Meio Ambiente

Do “Capitalismo Verde” à transformação agroecológica: projetos em disputa na crise ambiental

Em entrevista ao MST, Tatiana Oliveira, assessora para Políticas Públicas Socioambientais do Inesc, fala sobre os projetos em disputa relacionados à crise ambiental
Para massificar o debate da crise ambiental foi realizado o II Curso Nacional Questão Ambiental, na ENFF, em Guararema (SP). Foto: Acervo MST

Por Fernanda Alcântara
Da Página do MST

A crise ambiental é um desafio urgente e complexo que exige propostas igualmente transformadoras. Um destes projetos é o “Capitalismo Verde”, uma abordagem que busca conciliar o crescimento econômico com a preservação ambiental, mas que na verdade perpetua a exploração desenfreada dos recursos naturais e a desigualdade social.
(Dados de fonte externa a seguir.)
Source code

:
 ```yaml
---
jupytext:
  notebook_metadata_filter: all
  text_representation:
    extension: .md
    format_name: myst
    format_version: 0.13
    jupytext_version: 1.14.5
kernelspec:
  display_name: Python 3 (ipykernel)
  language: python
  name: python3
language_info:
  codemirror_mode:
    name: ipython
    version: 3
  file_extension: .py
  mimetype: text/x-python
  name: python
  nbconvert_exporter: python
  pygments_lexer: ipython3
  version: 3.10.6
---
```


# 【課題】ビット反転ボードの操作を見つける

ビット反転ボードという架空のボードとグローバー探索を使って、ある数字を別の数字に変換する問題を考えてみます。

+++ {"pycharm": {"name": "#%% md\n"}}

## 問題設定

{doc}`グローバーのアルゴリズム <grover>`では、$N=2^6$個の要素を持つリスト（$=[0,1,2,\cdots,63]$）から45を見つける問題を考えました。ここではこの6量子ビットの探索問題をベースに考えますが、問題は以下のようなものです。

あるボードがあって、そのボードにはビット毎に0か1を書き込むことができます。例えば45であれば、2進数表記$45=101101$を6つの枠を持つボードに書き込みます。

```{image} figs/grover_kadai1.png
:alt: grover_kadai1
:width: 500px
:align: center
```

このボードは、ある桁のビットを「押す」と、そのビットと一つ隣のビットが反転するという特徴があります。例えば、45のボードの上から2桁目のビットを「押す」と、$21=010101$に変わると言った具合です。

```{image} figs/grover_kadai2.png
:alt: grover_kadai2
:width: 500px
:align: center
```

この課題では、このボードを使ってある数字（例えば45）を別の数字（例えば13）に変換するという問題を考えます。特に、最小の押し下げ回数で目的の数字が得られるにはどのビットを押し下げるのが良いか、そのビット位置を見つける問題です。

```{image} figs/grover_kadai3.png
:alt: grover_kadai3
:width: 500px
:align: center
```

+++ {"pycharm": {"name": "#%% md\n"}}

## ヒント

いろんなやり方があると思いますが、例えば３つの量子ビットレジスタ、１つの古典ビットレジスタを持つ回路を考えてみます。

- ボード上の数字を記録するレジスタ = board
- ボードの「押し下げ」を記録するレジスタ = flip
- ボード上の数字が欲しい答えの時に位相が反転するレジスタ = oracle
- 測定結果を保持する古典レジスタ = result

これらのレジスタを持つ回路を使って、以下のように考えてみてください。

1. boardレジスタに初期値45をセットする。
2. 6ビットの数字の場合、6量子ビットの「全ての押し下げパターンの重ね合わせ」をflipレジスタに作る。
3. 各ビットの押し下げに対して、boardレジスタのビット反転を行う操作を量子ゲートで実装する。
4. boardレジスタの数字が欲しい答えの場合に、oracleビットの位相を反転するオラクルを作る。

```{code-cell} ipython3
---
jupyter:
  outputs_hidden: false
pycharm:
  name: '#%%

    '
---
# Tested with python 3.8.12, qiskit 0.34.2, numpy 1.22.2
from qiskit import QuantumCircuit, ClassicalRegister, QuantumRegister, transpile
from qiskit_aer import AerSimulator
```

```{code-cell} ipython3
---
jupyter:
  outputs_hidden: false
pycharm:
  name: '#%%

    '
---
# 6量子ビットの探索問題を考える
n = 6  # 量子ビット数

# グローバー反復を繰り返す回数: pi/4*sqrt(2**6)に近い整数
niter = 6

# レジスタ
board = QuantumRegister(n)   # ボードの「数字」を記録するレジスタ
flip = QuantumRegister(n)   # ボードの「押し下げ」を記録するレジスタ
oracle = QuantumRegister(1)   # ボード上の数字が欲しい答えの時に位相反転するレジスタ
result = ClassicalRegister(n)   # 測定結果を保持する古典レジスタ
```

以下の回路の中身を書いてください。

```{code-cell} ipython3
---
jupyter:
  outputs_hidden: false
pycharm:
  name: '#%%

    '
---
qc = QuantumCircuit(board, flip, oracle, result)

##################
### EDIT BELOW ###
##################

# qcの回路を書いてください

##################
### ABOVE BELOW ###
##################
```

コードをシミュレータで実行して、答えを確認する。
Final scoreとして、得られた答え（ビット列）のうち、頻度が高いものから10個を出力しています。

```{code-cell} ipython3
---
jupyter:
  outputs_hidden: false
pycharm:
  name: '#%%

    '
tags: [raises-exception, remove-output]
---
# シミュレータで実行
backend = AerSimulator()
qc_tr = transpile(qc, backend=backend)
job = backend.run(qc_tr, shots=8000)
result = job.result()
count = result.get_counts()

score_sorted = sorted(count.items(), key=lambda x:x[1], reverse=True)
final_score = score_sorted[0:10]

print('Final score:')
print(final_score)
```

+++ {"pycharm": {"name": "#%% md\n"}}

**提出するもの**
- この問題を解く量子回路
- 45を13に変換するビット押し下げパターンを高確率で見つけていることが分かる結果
Com o objetivo de massificar esse debate entre a militância do MST e nos movimentos que integram a Via Campesina, o MST realizou o II Curso Nacional Questão Ambiental, na Escola Nacional Florestan Fernandes (ENFF) , em Guararema (SP) para aprofundar as reflexões sobre as estratégias de ações em defesa dos bens comuns nas organizações, a partir das agendas de luta do período e o enraizamento do Plano Nacional Plantar Árvores, Produzir Alimentos Saudáveis.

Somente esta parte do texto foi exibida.